_TASK BRIEF_: Give back only the lines in the records below from the one with "-Realizacion de practica de permitir" to the one with "-completado bloque de introduccion.", both inclusive, word for word.

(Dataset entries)
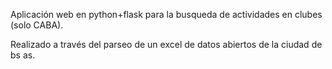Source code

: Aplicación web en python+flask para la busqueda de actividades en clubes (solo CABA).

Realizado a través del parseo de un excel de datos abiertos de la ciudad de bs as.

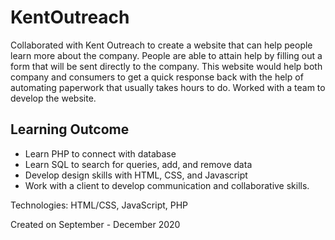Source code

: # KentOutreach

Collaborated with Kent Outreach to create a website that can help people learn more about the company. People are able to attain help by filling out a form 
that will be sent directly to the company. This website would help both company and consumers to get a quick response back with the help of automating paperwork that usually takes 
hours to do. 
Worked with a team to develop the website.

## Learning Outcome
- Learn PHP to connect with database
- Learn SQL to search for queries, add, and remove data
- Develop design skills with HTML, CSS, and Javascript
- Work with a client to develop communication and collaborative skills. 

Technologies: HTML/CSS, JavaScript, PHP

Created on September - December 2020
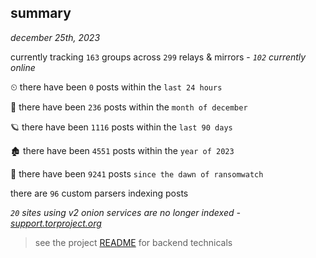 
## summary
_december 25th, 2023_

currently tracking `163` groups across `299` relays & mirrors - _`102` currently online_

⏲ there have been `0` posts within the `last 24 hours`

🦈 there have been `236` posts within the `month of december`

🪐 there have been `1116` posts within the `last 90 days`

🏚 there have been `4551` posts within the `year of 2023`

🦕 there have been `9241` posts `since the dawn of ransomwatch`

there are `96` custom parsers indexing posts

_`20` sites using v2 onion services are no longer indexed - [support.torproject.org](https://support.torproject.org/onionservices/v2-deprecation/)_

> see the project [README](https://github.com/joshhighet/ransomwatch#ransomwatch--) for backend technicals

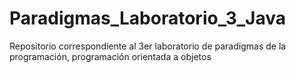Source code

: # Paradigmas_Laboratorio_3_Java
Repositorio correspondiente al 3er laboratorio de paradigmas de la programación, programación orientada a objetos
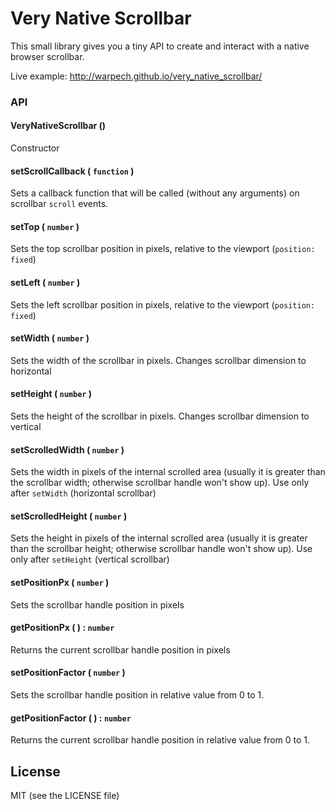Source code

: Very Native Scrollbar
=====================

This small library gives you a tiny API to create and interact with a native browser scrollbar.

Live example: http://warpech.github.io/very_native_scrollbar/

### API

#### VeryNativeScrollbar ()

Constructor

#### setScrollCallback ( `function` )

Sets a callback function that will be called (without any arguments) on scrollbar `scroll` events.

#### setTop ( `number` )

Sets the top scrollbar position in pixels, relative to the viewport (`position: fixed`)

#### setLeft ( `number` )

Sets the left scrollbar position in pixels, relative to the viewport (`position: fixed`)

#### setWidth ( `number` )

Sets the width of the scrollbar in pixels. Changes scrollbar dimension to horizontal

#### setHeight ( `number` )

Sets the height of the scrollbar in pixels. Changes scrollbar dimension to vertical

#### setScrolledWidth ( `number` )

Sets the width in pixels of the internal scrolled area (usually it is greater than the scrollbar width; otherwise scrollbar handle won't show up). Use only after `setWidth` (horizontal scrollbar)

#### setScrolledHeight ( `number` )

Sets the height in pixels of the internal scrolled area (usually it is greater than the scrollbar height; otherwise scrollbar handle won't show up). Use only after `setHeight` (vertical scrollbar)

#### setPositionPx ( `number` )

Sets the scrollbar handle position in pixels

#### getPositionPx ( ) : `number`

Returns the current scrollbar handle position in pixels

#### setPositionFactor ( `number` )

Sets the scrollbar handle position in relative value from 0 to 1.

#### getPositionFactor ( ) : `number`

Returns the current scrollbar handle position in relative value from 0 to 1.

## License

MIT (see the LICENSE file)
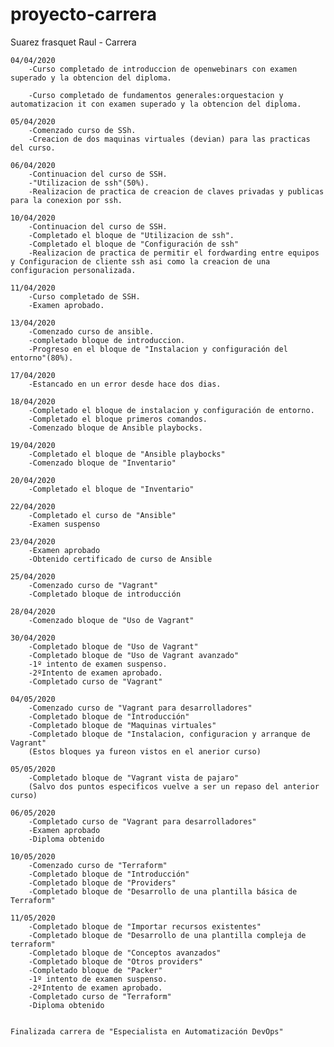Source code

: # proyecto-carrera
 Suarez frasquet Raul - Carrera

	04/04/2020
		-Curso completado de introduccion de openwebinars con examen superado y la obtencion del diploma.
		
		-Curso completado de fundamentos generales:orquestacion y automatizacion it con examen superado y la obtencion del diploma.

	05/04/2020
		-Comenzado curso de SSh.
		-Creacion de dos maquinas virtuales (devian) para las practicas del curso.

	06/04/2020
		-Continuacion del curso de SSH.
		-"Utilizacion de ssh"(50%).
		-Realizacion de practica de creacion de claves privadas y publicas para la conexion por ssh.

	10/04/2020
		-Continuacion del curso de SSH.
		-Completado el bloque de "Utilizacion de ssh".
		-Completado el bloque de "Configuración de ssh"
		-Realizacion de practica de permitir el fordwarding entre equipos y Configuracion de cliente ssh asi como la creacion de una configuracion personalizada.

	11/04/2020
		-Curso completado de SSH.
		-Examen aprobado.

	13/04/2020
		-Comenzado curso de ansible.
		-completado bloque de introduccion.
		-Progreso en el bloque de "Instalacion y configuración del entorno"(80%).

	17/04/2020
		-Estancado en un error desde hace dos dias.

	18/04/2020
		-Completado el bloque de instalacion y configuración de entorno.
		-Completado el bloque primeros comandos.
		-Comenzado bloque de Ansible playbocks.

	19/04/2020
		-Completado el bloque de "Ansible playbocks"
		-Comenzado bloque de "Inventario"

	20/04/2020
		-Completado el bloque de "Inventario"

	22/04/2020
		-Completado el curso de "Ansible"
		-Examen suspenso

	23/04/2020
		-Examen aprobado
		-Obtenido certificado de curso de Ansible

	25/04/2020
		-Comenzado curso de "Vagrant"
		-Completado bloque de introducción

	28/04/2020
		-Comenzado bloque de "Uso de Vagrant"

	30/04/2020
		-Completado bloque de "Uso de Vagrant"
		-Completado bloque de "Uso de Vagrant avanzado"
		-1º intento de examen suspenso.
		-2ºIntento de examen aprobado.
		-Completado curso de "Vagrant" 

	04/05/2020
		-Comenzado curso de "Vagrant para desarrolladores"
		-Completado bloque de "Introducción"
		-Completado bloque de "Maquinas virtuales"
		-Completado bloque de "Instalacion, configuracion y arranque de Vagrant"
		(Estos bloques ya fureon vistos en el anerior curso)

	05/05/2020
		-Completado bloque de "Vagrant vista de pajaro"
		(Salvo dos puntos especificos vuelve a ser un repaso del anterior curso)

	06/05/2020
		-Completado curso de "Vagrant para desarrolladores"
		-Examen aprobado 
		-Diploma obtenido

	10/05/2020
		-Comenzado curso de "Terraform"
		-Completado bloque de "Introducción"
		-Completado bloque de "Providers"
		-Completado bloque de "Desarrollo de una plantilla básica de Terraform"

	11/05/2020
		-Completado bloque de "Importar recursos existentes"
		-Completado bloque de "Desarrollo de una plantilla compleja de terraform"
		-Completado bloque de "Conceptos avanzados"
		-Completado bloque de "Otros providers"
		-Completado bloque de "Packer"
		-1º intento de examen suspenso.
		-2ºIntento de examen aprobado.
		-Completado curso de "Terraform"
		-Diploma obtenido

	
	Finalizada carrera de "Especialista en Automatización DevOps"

--

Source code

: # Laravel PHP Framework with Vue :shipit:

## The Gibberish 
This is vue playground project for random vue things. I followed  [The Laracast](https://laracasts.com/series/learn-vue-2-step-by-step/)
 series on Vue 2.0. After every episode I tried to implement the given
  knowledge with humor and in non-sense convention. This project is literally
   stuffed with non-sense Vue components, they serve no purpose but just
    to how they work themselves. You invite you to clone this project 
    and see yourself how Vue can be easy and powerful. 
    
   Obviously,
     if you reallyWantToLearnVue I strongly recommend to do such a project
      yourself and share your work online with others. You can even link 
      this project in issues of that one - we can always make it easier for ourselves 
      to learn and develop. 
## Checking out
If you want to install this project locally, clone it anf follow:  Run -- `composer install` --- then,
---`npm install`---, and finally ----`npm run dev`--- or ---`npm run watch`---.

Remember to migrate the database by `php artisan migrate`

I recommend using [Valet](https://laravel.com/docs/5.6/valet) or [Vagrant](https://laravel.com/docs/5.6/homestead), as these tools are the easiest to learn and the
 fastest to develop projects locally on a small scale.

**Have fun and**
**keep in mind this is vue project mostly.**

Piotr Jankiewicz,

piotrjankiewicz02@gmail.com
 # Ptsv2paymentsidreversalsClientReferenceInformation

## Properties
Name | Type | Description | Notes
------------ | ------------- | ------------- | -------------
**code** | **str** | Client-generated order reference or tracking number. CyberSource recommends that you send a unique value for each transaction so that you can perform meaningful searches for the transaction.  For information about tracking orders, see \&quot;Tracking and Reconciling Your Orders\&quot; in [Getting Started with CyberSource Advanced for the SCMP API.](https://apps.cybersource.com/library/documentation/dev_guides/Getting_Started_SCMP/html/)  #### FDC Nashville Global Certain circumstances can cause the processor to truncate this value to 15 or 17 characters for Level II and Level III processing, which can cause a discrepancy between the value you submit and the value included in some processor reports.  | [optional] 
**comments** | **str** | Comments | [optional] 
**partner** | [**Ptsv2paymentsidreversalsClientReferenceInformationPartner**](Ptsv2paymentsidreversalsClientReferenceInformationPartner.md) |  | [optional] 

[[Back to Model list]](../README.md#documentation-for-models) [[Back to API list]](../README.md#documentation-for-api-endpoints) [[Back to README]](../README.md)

_FINISHED TASK_:
		-Realizacion de practica de permitir el fordwarding entre equipos y Configuracion de cliente ssh asi como la creacion de una configuracion personalizada.

	11/04/2020
		-Curso completado de SSH.
		-Examen aprobado.

	13/04/2020
		-Comenzado curso de ansible.
		-completado bloque de introduccion.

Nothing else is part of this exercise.